The U.S. has been at the forefront in retracting several laws and policies regarding single-use plastics. States like New York, Massachusetts, Maine, New Hampshire, and Oregon have temporarily postponed or rollbacked their policies of plastic bag bans and restricted the use of reusable shopping bags fearing the spread of the virus (Bomey, 2020; Chang, 2020). While, San Francisco, the first U.S. city to outlaw disposable plastic bags in 2007, has restricted its businesses from “permitting customers to bring their own bags, mugs, or other reusable items from home” (Department of Public Health, San Francisco, 2020), the state of California has waived the charge of 10 cents (0.1 USD) per bag collected from grocery and retail stores and temporarily suspended the restrictions on the use of thinner single-use plastic bags (Ronayne, 2020). The United Kingdom has also suspended its mandated plastic bag charge for online deliveries, while Scotland delayed its anticipated packaging deposit-return scheme (Department for Environment Food and Rural Affairs, 2020). South Australian government has also decided to pushback its ban on some single-use plastics allowing restaurants and cafes to use disposable items to improve hygiene amid the coronavirus pandemic (Dayman, 2020). Even, some of the fast food and retail chains, including Starbucks, have banned the use of reusable cups and food containers and temporarily shifted to disposables (Johnson, 2020).

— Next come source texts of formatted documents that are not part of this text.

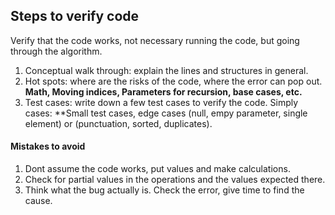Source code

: ## Steps to verify code

Verify that the code works, not necessary running the code, but going through the algorithm.

1. Conceptual walk through: explain the lines and structures in general.
2. Hot spots: where are the risks of the code, where the error can pop out. **Math, Moving indices, Parameters for recursion, base cases, etc.**
3. Test cases: write down a few test cases to verify the code. Simply cases: **Small test cases, edge cases (null, empy parameter, single element) or (punctuation, sorted, duplicates).

#### Mistakes to avoid

1. Dont assume the code works, put values and make calculations.
2. Check for partial values in the operations and the values expected there.
3. Think what the bug actually is. Check the error, give time to find the cause.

Plastic lobbyists in the U.S. are trying to seize the crisis arguing for single-use plastics as an ultimate option for maintaining hygiene and longer shelf life for fresh produce (Plastic Industry Association, 2020). Plastic manufacturers in countries like Turkey, Germany, and Italy were also trying to exert pressure on their respective governments (Lerner, 2020). However, most of the world's jurisdictions with notable bans or fees on single-use plastic packaging have maintained their policies. For example, although the United Kingdom has postponed its ban on the use of some of the plastics till October, the European Union legislation is still persistent to its single-use plastic directive deadline of 2021, despite pressure from the industry to postpone (Southe, 2020). Some of the African countries including Kenya, Burundi, Rwanda, Tanzania, Uganda are still pursuing their policies like bans and tipping fees for containment of plastic pollution (Lerner, 2020). Vancouver, Canada is still on track with its plan to ban plastic shopping bags by January 2021, although enforcement of some of the bylaws is on hold until further notice (Patrício Silva et al., 2020; Robinson, 2020). The Chinese Ministry of Ecology and Environment announced in mid-March 2020 that it would temporarily suspend environmental standards for small businesses to accelerate economic recovery (Xu and Goh, 2020).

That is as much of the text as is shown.